I am scarcely through with my morning routine, simple and brief though it is, before Marie is with me. From my lookout on the trunk I have noticed that our warp is not straight. It is noticeably shorter at the left side than at the right. I call it to Marie's attention and she calmly says, yes, she noticed it yesterday before she left. She had measured with a string the distance on the two sides of the temporary frame when she strung it, but she must have made a mistake, or more probably a crosspole slipped before it was quite tight. She sits before the loom and begins at about the middle to pull each warp at top and bottom, working toward the left, until the whole looks more even. Her patience is matched only by my impatience at this delay. At last it is straighter, although even to my crooked eye, not absolutely so.

I have chosen to make first a blanket of stripes using the typical Navajo colors, black, red, white, and gray. Marie begins with black. She makes the start so deftly that I do not learn until we start our next blanket that the first rows are different from the succeeding ones.
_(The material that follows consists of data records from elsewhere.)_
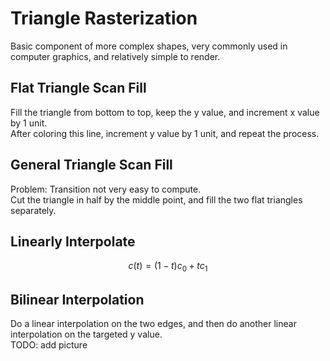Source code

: # Triangle Rasterization
Basic component of more complex shapes, very commonly used in computer graphics, and relatively simple to render.<br>
## Flat Triangle Scan Fill
Fill the triangle from bottom to top, keep the y value, and increment x value by 1 unit. <br>
After coloring this line, increment y value by 1 unit, and repeat the process. <br>
## General Triangle Scan Fill
Problem: Transition not very easy to compute. <br>
Cut the triangle in half by the middle point, and fill the two flat triangles separately. <br>
## Linearly Interpolate
$$c(t) = (1-t) c_0 + t c_1$$
## Bilinear Interpolation
Do a linear interpolation on the two edges, and then do another linear interpolation on the targeted y value. <br>
TODO: add picture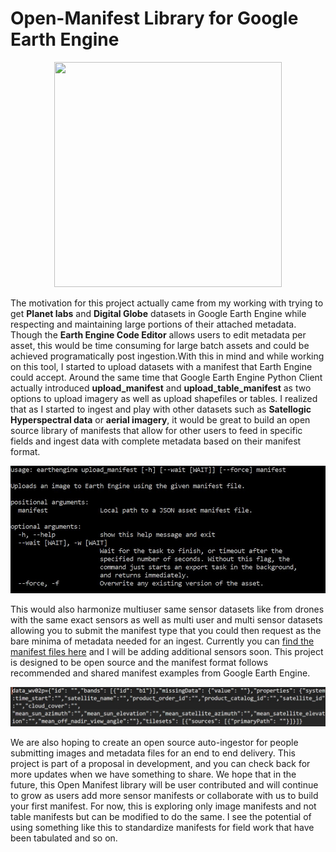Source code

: # Open-Manifest Library for Google Earth Engine

<p align="center">
  <img width="364" height="360" src="https://i.imgur.com/NSe8FwY.png">
</p>

The motivation for this project actually came from my working with trying to get **Planet labs** and **Digital Globe** datasets in Google Earth Engine while respecting and maintaining large portions of their attached metadata. Though the **Earth Engine Code Editor** allows users to edit metadata per asset, this would be time consuming for large batch assets and could be achieved programatically post ingestion.With this in mind and while working on this tool, I started to upload datasets with a manifest that Earth Engine could accept.
Around the same time that Google Earth Engine Python Client actually introduced **upload_manifest** and **upload_table_manifest** as two options to upload imagery as well as upload shapefiles or tables. I realized that as I started to ingest and play with other datasets such as **Satellogic Hyperspectral data** or **aerial imagery**, it would be great to build an open source library of manifests that allow for other users to feed in specific fields and ingest data with complete metadata based on their manifest format.

![EE Manifest](docs/images/ee_upload_manifest.jpg)

This would also harmonize multiuser same sensor datasets like from drones with the same exact sensors as well as multi user and multi sensor datasets allowing you to submit the manifest type that you could then request as the bare minima of metadata needed for an ingest. Currently you can [find the manifest files here](https://github.com/samapriya/open-manifest/tree/master/manifest%20lib) and I will be adding additional sensors soon. This project is designed to be open source and the manifest format follows recommended and shared manifest examples from Google Earth Engine.

![Example Manifest](docs/images/example_manifest.jpg)

We are also hoping to create an open source auto-ingestor for people submitting images and metadata files for an end to end delivery. This project is part of a proposal in development, and you can check back for more updates when we have something to share. We hope that in the future, this Open Manifest library will be user contributed and will continue to grow as users add more sensor manifests or collaborate with us to build your first manifest. For now, this is exploring only image manifests and not table manifests but can be modified to do the same. I see the potential of using something like this to standardize manifests for field work that have been tabulated and so on.
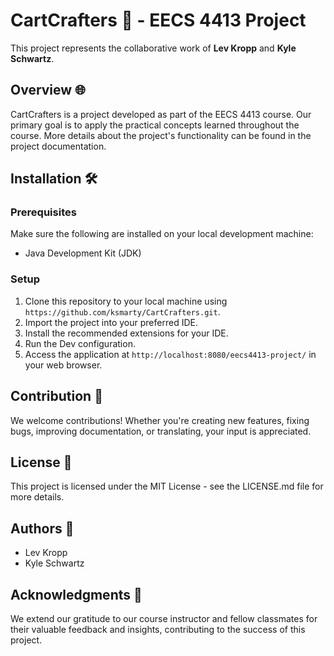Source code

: # CartCrafters 🛒 - EECS 4413 Project

This project represents the collaborative work of **Lev Kropp** and **Kyle Schwartz**.

## Overview 🌐
CartCrafters is a project developed as part of the EECS 4413 course. Our primary goal is to apply the practical concepts learned throughout the course. More details about the project's functionality can be found in the project documentation.

## Installation 🛠️

### Prerequisites
Make sure the following are installed on your local development machine:
- Java Development Kit (JDK)

### Setup
1. Clone this repository to your local machine using `https://github.com/ksmarty/CartCrafters.git`.
2. Import the project into your preferred IDE.
3. Install the recommended extensions for your IDE.
4. Run the Dev configuration.
5. Access the application at `http://localhost:8080/eecs4413-project/` in your web browser.

## Contribution 🤝
We welcome contributions! Whether you're creating new features, fixing bugs, improving documentation, or translating, your input is appreciated.

## License 📜
This project is licensed under the MIT License - see the LICENSE.md file for more details.

## Authors 👥
- Lev Kropp
- Kyle Schwartz

## Acknowledgments 🙏
We extend our gratitude to our course instructor and fellow classmates for their valuable feedback and insights, contributing to the success of this project.

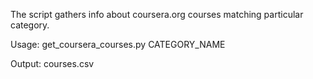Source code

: The script gathers info about coursera.org courses matching particular category.

Usage:
get_coursera_courses.py CATEGORY_NAME

Output:
courses.csv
She pulls the heald with her left hand, flicks the warp with the spread fingertips of her right, inserts a broad smooth stick called the batten, and turns it. She throws her yarn through, pounds it down, and withdraws the batten. Now she presses the heald rod against the loops of the heald and she has a different shed, the alternate warps are forward. A casual flip of the fingers across the warp, and the weft throwing and pounding are repeated.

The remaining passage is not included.